[AMDGPU] Avoid crashes for non-byte-sized types in PromoteAlloca (#134042)

This patch addresses three problems when promoting allocas to vectors: - Element types with size < 1 byte in allocas with a vector type caused divisions by zero. - Element types whose size doesn't match their AllocSize hit an assertion. - Access types whose size doesn't match their AllocSize hit an assertion. With this patch, we do not attempt to promote affected allocas to vectors. In principle, we could handle these cases in PromoteAlloca, e.g., by truncating and extending elements from/to their allocation size. It's however unclear if we ever encounter such cases in practice, so that doesn't seem worth the added complexity. For SWDEV-511252
author: Fabian Ritter <fabian.ritter@amd.com> 2025-04-14 09:13:54 +0200
committer: GitHub <noreply@github.com> 2025-04-14 09:13:54 +0200
commit: cf188d650ce26b4ee3e11101d844361fca15ba64 (patch)
tree: 2cd709b0ff88a7eac2e1d49bbc6adcace8f29dcd
parent: 150e7b14f9474bc4d6891faaae4de6b8c5f6c797 (diff)
download: llvm-cf188d650ce26b4ee3e11101d844361fca15ba64.zip
llvm-cf188d650ce26b4ee3e11101d844361fca15ba64.tar.gz
llvm-cf188d650ce26b4ee3e11101d844361fca15ba64.tar.bz2
2 files changed, 228 insertions, 10 deletions
diff --git a/llvm/lib/Target/AMDGPU/AMDGPUPromoteAlloca.cpp b/llvm/lib/Target/AMDGPU/AMDGPUPromoteAlloca.cpp
index 94ecb6ba..6c01f6d 100644
--- a/llvm/lib/Target/AMDGPU/AMDGPUPromoteAlloca.cpp
+++ b/llvm/lib/Target/AMDGPU/AMDGPUPromoteAlloca.cpp
@@ -729,6 +729,11 @@ static bool isSupportedAccessType(FixedVectorType *VecTy, Type *AccessTy,
   // complicated.
   if (isa<FixedVectorType>(AccessTy)) {
     TypeSize AccTS = DL.getTypeStoreSize(AccessTy);
+    // If the type size and the store size don't match, we would need to do more
+    // than just bitcast to translate between an extracted/insertable subvectors
+    // and the accessed value.
+    if (AccTS * 8 != DL.getTypeSizeInBits(AccessTy))
+      return false;
     TypeSize VecTS = DL.getTypeStoreSize(VecTy->getElementType());
     return AccTS.isKnownMultipleOf(VecTS);
   }
@@ -813,15 +818,17 @@ bool AMDGPUPromoteAllocaImpl::tryPromoteAllocaToVector(AllocaInst &Alloca) {
 
     if (VectorType::isValidElementType(ElemTy) && NumElems > 0) {
       unsigned ElementSize = DL->getTypeSizeInBits(ElemTy) / 8;
-      unsigned AllocaSize = DL->getTypeStoreSize(AllocaTy);
-      // Expand vector if required to match padding of inner type,
-      // i.e. odd size subvectors.
-      // Storage size of new vector must match that of alloca for correct
-      // behaviour of byte offsets and GEP computation.
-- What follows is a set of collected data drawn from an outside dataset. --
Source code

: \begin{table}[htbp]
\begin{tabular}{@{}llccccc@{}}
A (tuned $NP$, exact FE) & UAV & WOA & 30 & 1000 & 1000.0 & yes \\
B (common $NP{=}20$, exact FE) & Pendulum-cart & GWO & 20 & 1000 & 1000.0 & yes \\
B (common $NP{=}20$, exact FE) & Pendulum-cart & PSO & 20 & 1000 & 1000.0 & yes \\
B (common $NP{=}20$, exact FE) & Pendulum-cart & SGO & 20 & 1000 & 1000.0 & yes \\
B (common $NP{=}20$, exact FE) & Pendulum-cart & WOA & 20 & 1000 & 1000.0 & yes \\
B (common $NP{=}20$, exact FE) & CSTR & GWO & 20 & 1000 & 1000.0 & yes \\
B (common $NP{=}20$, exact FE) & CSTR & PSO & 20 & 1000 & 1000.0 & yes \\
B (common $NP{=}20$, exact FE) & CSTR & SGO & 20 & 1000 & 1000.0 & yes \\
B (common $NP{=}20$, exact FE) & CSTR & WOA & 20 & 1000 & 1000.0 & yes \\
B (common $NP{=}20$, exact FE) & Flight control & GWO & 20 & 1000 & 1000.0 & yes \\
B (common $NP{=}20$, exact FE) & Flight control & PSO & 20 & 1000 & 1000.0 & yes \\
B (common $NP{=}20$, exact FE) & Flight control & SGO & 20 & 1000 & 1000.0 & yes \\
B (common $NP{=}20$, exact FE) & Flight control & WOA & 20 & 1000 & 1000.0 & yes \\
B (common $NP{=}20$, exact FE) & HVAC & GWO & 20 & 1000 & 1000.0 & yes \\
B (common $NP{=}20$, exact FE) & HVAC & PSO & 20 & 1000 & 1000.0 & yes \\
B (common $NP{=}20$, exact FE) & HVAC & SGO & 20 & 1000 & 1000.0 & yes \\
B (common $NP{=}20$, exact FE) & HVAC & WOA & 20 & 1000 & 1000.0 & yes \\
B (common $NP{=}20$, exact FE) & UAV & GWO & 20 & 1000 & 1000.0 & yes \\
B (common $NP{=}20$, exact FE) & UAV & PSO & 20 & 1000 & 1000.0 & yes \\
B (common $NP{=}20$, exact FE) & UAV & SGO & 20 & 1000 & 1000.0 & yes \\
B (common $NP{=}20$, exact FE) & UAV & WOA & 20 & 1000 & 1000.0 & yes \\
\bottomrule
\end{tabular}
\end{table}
-      if (NumElems * ElementSize != AllocaSize)
-        NumElems = AllocaSize / ElementSize;
-      if (NumElems > 0 && (AllocaSize % ElementSize) == 0)
-        VectorTy = FixedVectorType::get(ElemTy, NumElems);
+      if (ElementSize > 0) {
+        unsigned AllocaSize = DL->getTypeStoreSize(AllocaTy);
+        // Expand vector if required to match padding of inner type,
+        // i.e. odd size subvectors.
+        // Storage size of new vector must match that of alloca for correct
+        // behaviour of byte offsets and GEP computation.
+        if (NumElems * ElementSize != AllocaSize)
+          NumElems = AllocaSize / ElementSize;
+        if (NumElems > 0 && (AllocaSize % ElementSize) == 0)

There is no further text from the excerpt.